SpracheEnglishDeutsch
Schiffbau und Werft

Luvseite

Englisch: weather

Die Richtung, aus der der Wind weht; wird als Attribut verwendet, um die Luvseite eines Schiffes anzuzeigen.

Wetter: die Luvseite und ihre Belastung

In der Seefahrt bezeichnet Wetter die Seite eines Schiffs, einer Konstruktion oder eines Objekts, die dem ankommenden Wind zugewandt ist. Es ist das Gegenteil von Lee, der geschützten Leeseite. Diese Unterscheidung ist für die Seemannschaft grundlegend, denn die Wetterseite erfährt direkten Winddruck, Wellenschlag und Gischt, während die Leeseite relativ geschützt ist. Der Begriff erscheint in Dutzenden von Komposita und Redewendungen, die jeder Matrose und Schiffsoffizier sofort verstehen muss.

Die Wetterseite des Schiffsrumpfs erfährt die volle Kraft von Seegang und Sturmverhältnissen. Takelage, Reling und Aufbauten auf der Wetterseite sind größeren Spannungen und Korrosion durch Salzgischt ausgesetzt. Festmacher, Ladungssicherungspunkte und Strukturschweißnähte auf der Wetterseite werden häufiger inspiziert und instand gehalten, da sie schneller verschleißen. In der Schiffswerft priorisieren Mannschaften Wetterseiten-Oberflächen bei Beschichtungssystemen, Rostbehandlung und dem Austausch korrodierter Abschnitte.

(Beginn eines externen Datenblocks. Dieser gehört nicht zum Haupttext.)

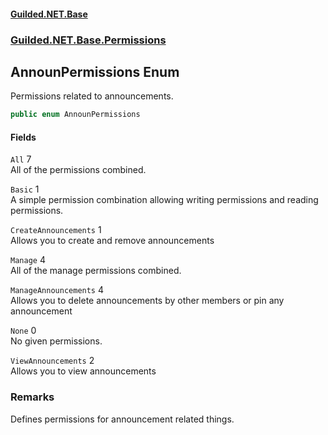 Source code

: 
#### [Guilded.NET.Base](Guilded_NET_Base 'Guilded_NET_Base')
### [Guilded.NET.Base.Permissions](Guilded_NET_Base#Guilded_NET_Base_Permissions 'Guilded.NET.Base.Permissions')
## AnnounPermissions Enum
Permissions related to announcements.  
```csharp
public enum AnnounPermissions

```

#### Fields
<a name='Guilded_NET_Base_Permissions_AnnounPermissions_All'></a>
`All` 7  
All of the permissions combined.  
  
<a name='Guilded_NET_Base_Permissions_AnnounPermissions_Basic'></a>
`Basic` 1  
A simple permission combination allowing writing permissions and reading permissions.  
  
<a name='Guilded_NET_Base_Permissions_AnnounPermissions_CreateAnnouncements'></a>
`CreateAnnouncements` 1  
Allows you to create and remove announcements  
  
<a name='Guilded_NET_Base_Permissions_AnnounPermissions_Manage'></a>
`Manage` 4  
All of the manage permissions combined.  
  
<a name='Guilded_NET_Base_Permissions_AnnounPermissions_ManageAnnouncements'></a>
`ManageAnnouncements` 4  
Allows you to delete announcements by other members or pin any announcement  
  
<a name='Guilded_NET_Base_Permissions_AnnounPermissions_None'></a>
`None` 0  
No given permissions.  
  
<a name='Guilded_NET_Base_Permissions_AnnounPermissions_ViewAnnouncements'></a>
`ViewAnnouncements` 2  
Allows you to view announcements  
  
### Remarks
Defines permissions for announcement related things.
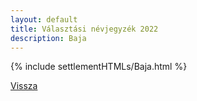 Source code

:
 ```yaml
---
layout: default
title: Választási névjegyzék 2022
description: Baja
---
```


{% include settlementHTMLs/Baja.html %}

[Vissza](./) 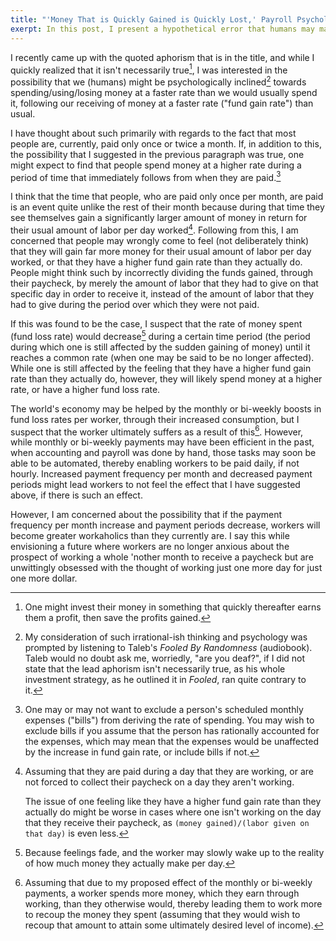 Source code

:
 ```yaml
---
title: "'Money That is Quickly Gained is Quickly Lost,' Payroll Psychology, and Consumerism"
exerpt: In this post, I present a hypothetical error that humans may make when they receive their monthly or bi-weekly paychecks and explore how the error might help the economy and cause workers to suffer.
---
```


I recently came up with the quoted aphorism that is in the title, and while I quickly realized that it isn't necessarily true[^1],
I was interested in the possibility that we (humans) might be psychologically inclined[^2] towards spending/using/losing money at a faster rate than we would usually spend it, following our receiving of money at a faster rate ("fund gain rate") than usual.

[^1]: One might invest their money in something that quickly thereafter earns them a profit, then save the profits gained.
[^2]: My consideration of such irrational-ish thinking and psychology was prompted by listening to Taleb's _Fooled By Randomness_ (audiobook). Taleb would no doubt ask me, worriedly, "are you deaf?", if I did not state that the lead aphorism isn't necessarily true, as his whole investment strategy, as he outlined it in _Fooled_, ran quite contrary to it.

I have thought about such primarily with regards to the fact that most people are, currently, paid only once or twice a month.
If, in addition to this, the possibility that I suggested in the previous paragraph was true, one might expect to find that people spend money at a higher rate during a period of time that immediately follows from when they are paid.[^billsExcluded]

[^billsExcluded]: One may or may not want to exclude a person's scheduled monthly expenses ("bills") from deriving the rate of spending. You may wish to exclude bills if you assume that the person has rationally accounted for the expenses, which may mean that the expenses would be unaffected by the increase in fund gain rate, or include bills if not.

I think that the time that people, who are paid only once per month, are paid is an event quite unlike the rest of their month because during that time they see themselves gain a significantly larger amount of money in return for their usual amount of labor per day worked[^comeIntoWorkAnyway].
Following from this, I am concerned that people may wrongly come to feel (not deliberately think) that they will gain far more money for their usual amount of labor per day worked,
or that they have a higher fund gain rate than they actually do.
People might think such by incorrectly dividing the funds gained, through their paycheck, by merely the amount of labor that they had to give on that specific day in order to receive it, instead of the amount of labor that they had to give during the period over which they were not paid.

[^comeIntoWorkAnyway]: Assuming that they are paid during a day that they are working, or are not forced to collect their paycheck on a day they aren't working.

	The issue of one feeling like they have a higher fund gain rate than they actually do might be worse in cases where one isn't working on the day that they receive their paycheck,
as `(money gained)/(labor given on that day)` is even less.

If this was found to be the case, I suspect that the rate of money spent (fund loss rate) would decrease[^feelingsFade] during a certain time period (the period during which one is still affected by the sudden gaining of money) until it reaches a common rate (when one may be said to be no longer affected).
While one is still affected by the feeling that they have a higher fund gain rate than they actually do, however, they will likely spend money at a higher rate, or have a higher fund loss rate.

[^feelingsFade]: Because feelings fade, and the worker may slowly wake up to the reality of how much money they actually make per day.

The world's economy may be helped by the monthly or bi-weekly boosts in fund loss rates per worker, through their increased consumption,
but I suspect that the worker ultimately suffers as a result of this[^lessMoneyMoreWork].
However, while monthly or bi-weekly payments may have been efficient in the past, when accounting and payroll was done by hand, those tasks may soon be able to be automated, thereby enabling workers to be paid daily, if not hourly.
Increased payment frequency per month and decreased payment periods might lead workers to not feel the effect that I have suggested above, if there is such an effect.

[^lessMoneyMoreWork]: Assuming that due to my proposed effect of the monthly or bi-weekly payments, a worker spends more money, which they earn through working, than they otherwise would, thereby leading them to work more to recoup the money they spent (assuming that they would wish to recoup that amount to attain some ultimately desired level of income).

However, I am concerned about the possibility that if the payment frequency per month increase and payment periods decrease, workers will become greater workaholics than they currently are.
I say this while envisioning a future where workers are no longer anxious about the prospect of working a whole 'nother month to receive a paycheck
but are unwittingly obsessed with the thought of working just one more day for just one more dollar.
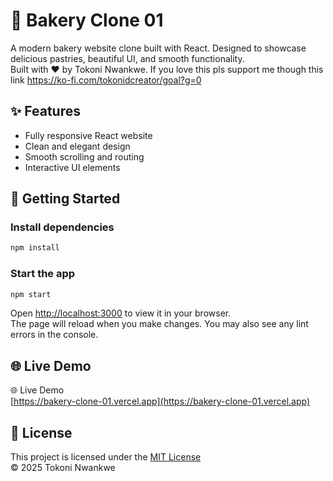 # 🍞 Bakery Clone 01

A modern bakery website clone built with React. Designed to showcase delicious pastries, beautiful UI, and smooth functionality.  
Built with ❤️ by Tokoni Nwankwe. If you love this pls support me though this link https://ko-fi.com/tokonidcreator/goal?g=0

## ✨ Features

- Fully responsive React website  
- Clean and elegant design  
- Smooth scrolling and routing  
- Interactive UI elements  

## 🚀 Getting Started

### Install dependencies

```bash
npm install
```

### Start the app

```bash
npm start
```

Open [http://localhost:3000](http://localhost:3000) to view it in your browser.  
The page will reload when you make changes. You may also see any lint errors in the console.

## 🌐 Live Demo

🌐 Live Demo  
[https://bakery-clone-01.vercel.app](https://bakery-clone-01.vercel.app)

## 📝 License

This project is licensed under the [MIT License](./LICENSE)  
© 2025 Tokoni Nwankwe
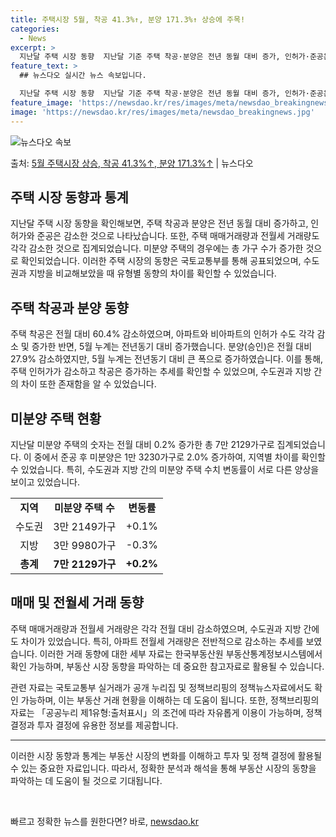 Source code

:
 ```yaml
---
title: 주택시장 5월, 착공 41.3%↑, 분양 171.3%↑ 상승에 주목!
categories:
  - News
excerpt: >
  지난달 주택 시장 동향  지난달 기준 주택 착공·분양은 전년 동월 대비 증가, 인허가·준공은 전년 동월 대비…
feature_text: >
  ## 뉴스다오 실시간 뉴스 속보입니다.

  지난달 주택 시장 동향  지난달 기준 주택 착공·분양은 전년 동월 대비 증가, 인허가·준공은 전년 동월 대비…
feature_image: 'https://newsdao.kr/res/images/meta/newsdao_breakingnews.jpg'
image: 'https://newsdao.kr/res/images/meta/newsdao_breakingnews.jpg'
---
```


![뉴스다오 속보](https://newsdao.kr/res/images/meta/newsdao_breakingnews.jpg)

<p>출처: <a href="https://newsdao.kr/4506" rel="dofollow">5월 주택시장 상승, 착공 41.3%↑, 분양 171.3%↑</a> | 뉴스다오</p>

<h2 data-ke-size="size26">주택 시장 동향과 통계</h2>
<p data-ke-size="size16">지난달 주택 시장 동향을 확인해보면, 주택 착공과 분양은 전년 동월 대비 증가하고, 인허가와 준공은 감소한 것으로 나타났습니다. 또한, 주택 매매거래량과 전월세 거래량도 각각 감소한 것으로 집계되었습니다. 미분양 주택의 경우에는 총 가구 수가 증가한 것으로 확인되었습니다. 이러한 주택 시장의 동향은 국토교통부를 통해 공표되었으며, 수도권과 지방을 비교해보았을 때 유형별 동향의 차이를 확인할 수 있었습니다.</p>

<h2 data-ke-size="size26">주택 착공과 분양 동향</h2>
<p data-ke-size="size16">주택 착공은 전월 대비 60.4% 감소하였으며, 아파트와 비아파트의 인허가 수도 각각 감소 및 증가한 반면, 5월 누계는 전년동기 대비 증가했습니다. 분양(승인)은 전월 대비 27.9% 감소하였지만, 5월 누계는 전년동기 대비 큰 폭으로 증가하였습니다. 이를 통해, 주택 인허가가 감소하고 착공은 증가하는 추세를 확인할 수 있었으며, 수도권과 지방 간의 차이 또한 존재함을 알 수 있었습니다.</p>

<h2 data-ke-size="size26">미분양 주택 현황</h2>
<p data-ke-size="size16">지난달 미분양 주택의 숫자는 전월 대비 0.2% 증가한 총 7만 2129가구로 집계되었습니다. 이 중에서 준공 후 미분양은 1만 3230가구로 2.0% 증가하여, 지역별 차이를 확인할 수 있었습니다. 특히, 수도권과 지방 간의 미분양 주택 수치 변동률이 서로 다른 양상을 보이고 있었습니다.</p>

<table>
	<tr>
		<td style="text-align: center; height: 17px;"><b>지역</b></td>
		<td style="text-align: center; height: 17px;"><b>미분양 주택 수</b></td>
		<td style="text-align: center; height: 17px;"><b>변동률</b></td>
	</tr>
	<tr>
		<td style="text-align: center; height: 17px;">수도권</td>
		<td style="text-align: center; height: 17px;">3만 2149가구</td>
		<td style="text-align: center; height: 17px;">+0.1%</td>
	</tr>
	<tr>
		<td style="text-align: center; height: 17px;">지방</td>
		<td style="text-align: center; height: 17px;">3만 9980가구</td>
		<td style="text-align: center; height: 17px;">-0.3%</td>
	</tr>
	<tr>
		<td style="text-align: center; height: 17px;"><b>총계</b></td>
		<td style="text-align: center; height: 17px;"><b>7만 2129가구</b></td>
		<td style="text-align: center; height: 17px;"><b>+0.2%</b></td>
	</tr>
</table>

<h2 data-ke-size="size26">매매 및 전월세 거래 동향</h2>
<p data-ke-size="size16">주택 매매거래량과 전월세 거래량은 각각 전월 대비 감소하였으며, 수도권과 지방 간에도 차이가 있었습니다. 특히, 아파트 전월세 거래량은 전반적으로 감소하는 추세를 보였습니다. 이러한 거래 동향에 대한 세부 자료는 한국부동산원 부동산통계정보시스템에서 확인 가능하며, 부동산 시장 동향을 파악하는 데 중요한 참고자료로 활용될 수 있습니다.</p>

<p data-ke-size="size16">관련 자료는 국토교통부 실거래가 공개 누리집 및 정책브리핑의 정책뉴스자료에서도 확인 가능하며, 이는 부동산 거래 현황을 이해하는 데 도움이 됩니다. 또한, 정책브리핑의 자료는 「공공누리 제1유형:출처표시」의 조건에 따라 자유롭게 이용이 가능하며, 정책 결정과 투자 결정에 유용한 정보를 제공합니다.</p>

<hr>

<p data-ke-size="size16">이러한 시장 동향과 통계는 부동산 시장의 변화를 이해하고 투자 및 정책 결정에 활용될 수 있는 중요한 자료입니다. 따라서, 정확한 분석과 해석을 통해 부동산 시장의 동향을 파악하는 데 도움이 될 것으로 기대됩니다.</p>

<p data-ke-size="size16">&nbsp;</p> 

빠르고 정확한 뉴스를 원한다면? 바로, <a href="https://newsdao.kr" rel="dofollow">newsdao.kr</a>


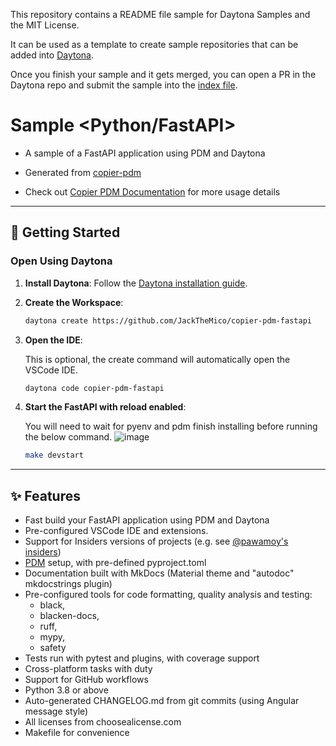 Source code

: This repository contains a README file sample for Daytona Samples and the MIT License.

It can be used as a template to create sample repositories that can be added into [Daytona](https://github.com/daytonaio/daytona).

Once you finish your sample and it gets merged, you can open a PR in the Daytona repo and submit the sample into the [index file](https://github.com/daytonaio/daytona/blob/main/hack/samples/index.json).

# Sample <Python/FastAPI>

- A sample of a FastAPI application using PDM and Daytona

- Generated from [copier-pdm](https://github.com/pawamoy/copier-pdm)

- Check out [Copier PDM Documentation](https://pawamoy.github.io/copier-pdm/) for more usage details

---

## 🚀 Getting Started  

### Open Using Daytona  

1. **Install Daytona**: Follow the [Daytona installation guide](https://www.daytona.io/docs/installation/installation/).  
2. **Create the Workspace**:  

   ```bash  
   daytona create https://github.com/JackTheMico/copier-pdm-fastapi 
   ```  

3. **Open the IDE**:

   This is optional, the create command will automatically open the VSCode IDE.

   ```bash
   daytona code copier-pdm-fastapi
   ```

4. **Start the FastAPI with reload enabled**:  

   You will need to wait for pyenv and pdm finish installing before running the below command.
   ![image](https://github.com/user-attachments/assets/503bcf3b-1cf8-4b1b-ac60-3610d3d5f29f)

   ```bash  
   make devstart
   ```  

---

## ✨ Features  

- Fast build your FastAPI application using PDM and Daytona
- Pre-configured VSCode IDE and extensions.
- Support for Insiders versions of projects (e.g. see [@pawamoy's insiders](https://pawamoy.github.io/insiders/))
- [PDM]() setup, with pre-defined pyproject.toml
- Documentation built with MkDocs (Material theme and "autodoc" mkdocstrings plugin)
- Pre-configured tools for code formatting, quality analysis and testing:
  - black,
  - blacken-docs,
  - ruff,
  - mypy,
  - safety
- Tests run with pytest and plugins, with coverage support
- Cross-platform tasks with duty
- Support for GitHub workflows
- Python 3.8 or above
- Auto-generated CHANGELOG.md from git commits (using Angular message style)
- All licenses from choosealicense.com
- Makefile for convenience

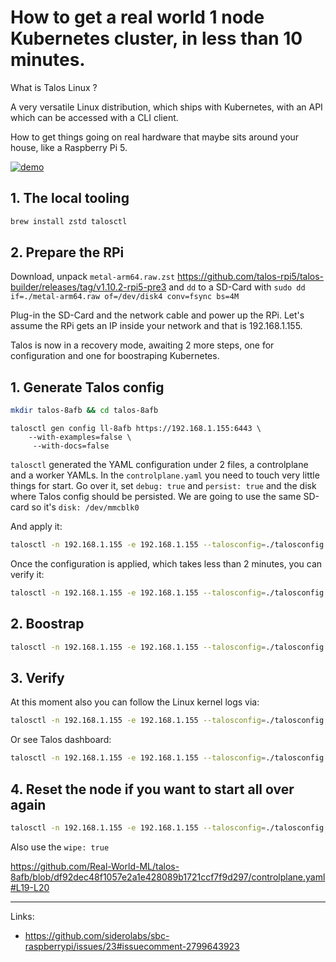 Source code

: # How to get a real world 1 node Kubernetes cluster, in less than 10 minutes.

What is Talos Linux ?

A very versatile Linux distribution, which ships with Kubernetes, with an API which can be accessed with a CLI client.

How to get things going on real hardware that maybe sits around your house, like a Raspberry Pi 5. 

[![demo](demo.gif)](demo.gif)


## 1. The local tooling

```sh
brew install zstd talosctl
```

## 2. Prepare the RPi

Download, unpack ```metal-arm64.raw.zst``` https://github.com/talos-rpi5/talos-builder/releases/tag/v1.10.2-rpi5-pre3 and ```dd``` to a SD-Card with ```sudo dd if=./metal-arm64.raw of=/dev/disk4 conv=fsync bs=4M```

Plug-in the SD-Card and the network cable and power up the RPi. 
Let's assume the RPi gets an IP inside your network and that is 192.168.1.155.

Talos is now in a recovery mode, awaiting 2 more steps, one for configuration and one for boostraping Kubernetes. 


## 1. Generate Talos config

```sh
mkdir talos-8afb && cd talos-8afb 
```

```
talosctl gen config ll-8afb https://192.168.1.155:6443 \
    --with-examples=false \
     --with-docs=false
```

```talosctl``` generated the YAML configuration under 2 files, a controlplane and a worker YAMLs.
In the ```controlplane.yaml``` you need to touch very little things for start. Go over it, set ```debug: true``` and ```persist: true``` and the disk where Talos config should be persisted.
We are going to use the same SD-card so it's ```disk: /dev/mmcblk0```

And apply it:

```sh
talosctl -n 192.168.1.155 -e 192.168.1.155 --talosconfig=./talosconfig apply-config -f ./controlplane.yaml --insecure
```

Once the configuration is applied, which takes less than 2 minutes, you can verify it:

```sh
talosctl -n 192.168.1.155 -e 192.168.1.155 --talosconfig=./talosconfig version
```

## 2. Boostrap

```sh
talosctl -n 192.168.1.155 -e 192.168.1.155 --talosconfig=./talosconfig bootstrap 
```


## 3. Verify

At this moment also you can follow the Linux kernel logs via: 

```sh
talosctl -n 192.168.1.155 -e 192.168.1.155 --talosconfig=./talosconfig dmesg -f 
```

Or see Talos dashboard:

```sh
talosctl -n 192.168.1.155 -e 192.168.1.155 --talosconfig=./talosconfig dashboard  
```

## 4. Reset the node if you want to start all over again

```sh
talosctl -n 192.168.1.155 -e 192.168.1.155 --talosconfig=./talosconfig reset
```

Also use the ```wipe: true```

https://github.com/Real-World-ML/talos-8afb/blob/df92dec48f1057e2a1e428089b1721ccf7f9d297/controlplane.yaml#L19-L20

---

Links:

- https://github.com/siderolabs/sbc-raspberrypi/issues/23#issuecomment-2799643923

Anwendung bei Schiffsführung und Takelage

Anker-, Schleppverband- und Anlegemanöver erfordern das Lesen des Wetters. Ein Schlepper, der sich einem manövrierunfähigen Schiff nähert, muss wissen, welche Seite Luvseite ist, um sich wirksam zu positionieren. Seeleute sprechen davon, unter Luvschlag beizudrehen, den Luvvorteil zu gewinnen und gegen den Wind zu arbeiten. Segel an einem Rahsegler werden unterschiedlich trimmt, je nachdem ob sie Luvseite oder Leeseite aufweisen. Die Luvreling eines Segelschiffs neigt sich unter Druck ins Meer; die Leereling hebt sich. Diese Geometrie beeinflusst die Stabilität und Steuerung unmittelbar.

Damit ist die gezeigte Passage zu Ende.